Le rapprochement entre Théo Jansen et l’art cinétique est évident et a déjà été mentionné de nombreuses fois. Cet artiste que j’ai découvert en 2020 est considéré comme le sculpteur du vent.

De drôles de créatures se déplacent subtilement au gré du vent sur la plage dont le maître est Jansen. Tel un mille pattes, une nouvelle espèce est venue conquérir la Terre. Ses œuvres poétiques et autonomes grâce à la force du vent sont appelées Strandbeets, les bêtes de plage. Cet artiste néerlandais utilise des tubes en plastique jaunes recyclés (qu’on trouve exclusivement aux Pays-Bas et en Belgique) et du bois. En à peine 25 ans, il en a réalisé près d’une quarantaine, depuis 1990. Il mêle arts et science, avec connaissances en robotique, notions en mathématique et compétences en informatique et en aéronautique. Et tout cela en autodidacte. Et encore plus déroutant, dans The Great Pretender, publié en 2009, il suggère que ses créatures ont leur propre ADN, muscles, et cerveau, se nourrissant exclusivement du vent pour vivre.
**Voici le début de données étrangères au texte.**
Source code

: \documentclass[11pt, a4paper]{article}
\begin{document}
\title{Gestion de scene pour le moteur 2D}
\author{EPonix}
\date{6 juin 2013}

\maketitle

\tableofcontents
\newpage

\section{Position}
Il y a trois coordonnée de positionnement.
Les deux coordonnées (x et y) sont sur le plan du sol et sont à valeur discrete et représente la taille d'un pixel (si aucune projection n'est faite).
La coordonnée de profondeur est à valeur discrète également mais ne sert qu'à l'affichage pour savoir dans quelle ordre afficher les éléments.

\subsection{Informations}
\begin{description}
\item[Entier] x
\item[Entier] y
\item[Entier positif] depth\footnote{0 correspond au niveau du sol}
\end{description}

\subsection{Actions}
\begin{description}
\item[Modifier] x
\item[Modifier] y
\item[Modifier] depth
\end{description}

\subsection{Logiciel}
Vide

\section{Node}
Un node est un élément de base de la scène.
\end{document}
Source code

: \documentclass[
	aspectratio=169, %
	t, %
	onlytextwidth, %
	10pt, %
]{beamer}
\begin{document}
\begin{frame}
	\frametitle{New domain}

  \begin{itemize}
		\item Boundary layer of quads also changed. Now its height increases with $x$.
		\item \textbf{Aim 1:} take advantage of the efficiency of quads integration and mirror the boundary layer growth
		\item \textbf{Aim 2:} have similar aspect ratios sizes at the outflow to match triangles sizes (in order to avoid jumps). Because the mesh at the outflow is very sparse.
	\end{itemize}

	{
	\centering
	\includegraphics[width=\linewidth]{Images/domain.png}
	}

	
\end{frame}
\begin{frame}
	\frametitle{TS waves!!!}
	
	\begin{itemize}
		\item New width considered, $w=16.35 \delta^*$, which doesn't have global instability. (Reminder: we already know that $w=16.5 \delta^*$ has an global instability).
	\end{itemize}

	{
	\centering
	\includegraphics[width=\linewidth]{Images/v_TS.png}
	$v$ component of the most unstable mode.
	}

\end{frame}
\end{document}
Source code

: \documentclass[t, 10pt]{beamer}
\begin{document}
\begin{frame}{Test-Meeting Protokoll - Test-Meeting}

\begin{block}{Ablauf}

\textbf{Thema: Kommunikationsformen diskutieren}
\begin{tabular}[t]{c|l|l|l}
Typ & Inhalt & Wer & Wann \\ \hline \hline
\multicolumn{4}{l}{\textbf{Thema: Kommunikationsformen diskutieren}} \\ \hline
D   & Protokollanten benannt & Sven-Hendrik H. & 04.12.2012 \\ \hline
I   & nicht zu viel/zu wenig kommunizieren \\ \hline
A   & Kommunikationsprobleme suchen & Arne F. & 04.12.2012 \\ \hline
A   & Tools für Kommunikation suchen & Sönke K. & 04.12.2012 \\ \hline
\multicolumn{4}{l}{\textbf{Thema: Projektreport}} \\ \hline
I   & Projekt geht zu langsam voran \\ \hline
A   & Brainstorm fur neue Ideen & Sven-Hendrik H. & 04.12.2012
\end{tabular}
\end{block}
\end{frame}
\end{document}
Une anecdote amusante à propos de l’artiste décrit qu’en 1980 il avait envoyé une œuvre d’art en forme de soucoupe volante, lumineuse comme sonore, au-dessus de la ville de Delft, au Pays-Bas. Les médias étaient tombés dans le panneau et avaient surnommé l’artiste : « l’enfant terrible ». Puis il créa un robot, capable de peindre seul. Un projet qu’il continuera de développer avec ses Strandbeets.

Suivant de près l’actualité, la série Les Simpson a rendu hommage à Théo Jansen. Sa création est vue comme un monstre ou une machine géante terrassant tout sur son passage.

L’art numérique, une forme fascinante 

Développée à partir des années 1980, une autre forme artistique prend le pas sur l’art cinétique : l’art numérique, nommée aussi « Post Internet Art ».

L’artiste qui s’approprie les nouvelles technologies pour s’exprimer et questionner autrui est un artiste du courant que l’on appelle l’art numérique. Plus précisément, les artistes se servent des outils pour bousculer leur utilisation première et transmettre un autre message. Aujourd’hui, ils collaborent avec des ingénieurs et des développeurs pour perfectionner leurs travaux. 

En lien avec les Pénétrables de Jésus-Rafael Soto, cité précédemment j’aimerais conclure sur l’œuvre conçue par le label Antivj, en 2007, regroupant des artistes européens. Cette production pénétrable, intitulée 3Destruct allie subtilement son et lumière. Le spectateur, avec un peu de courage peut parcourir l’œuvre. La lumière, émise par quatre sources lumineuses, crée ou détruit la structure : elle éclaire le cube qui quant à lui se détruit, s’éclate au fur et à mesure. Le rythme de la musique presque apocalyptique vient conforter cette idée d’éclatement et de dématérialisation.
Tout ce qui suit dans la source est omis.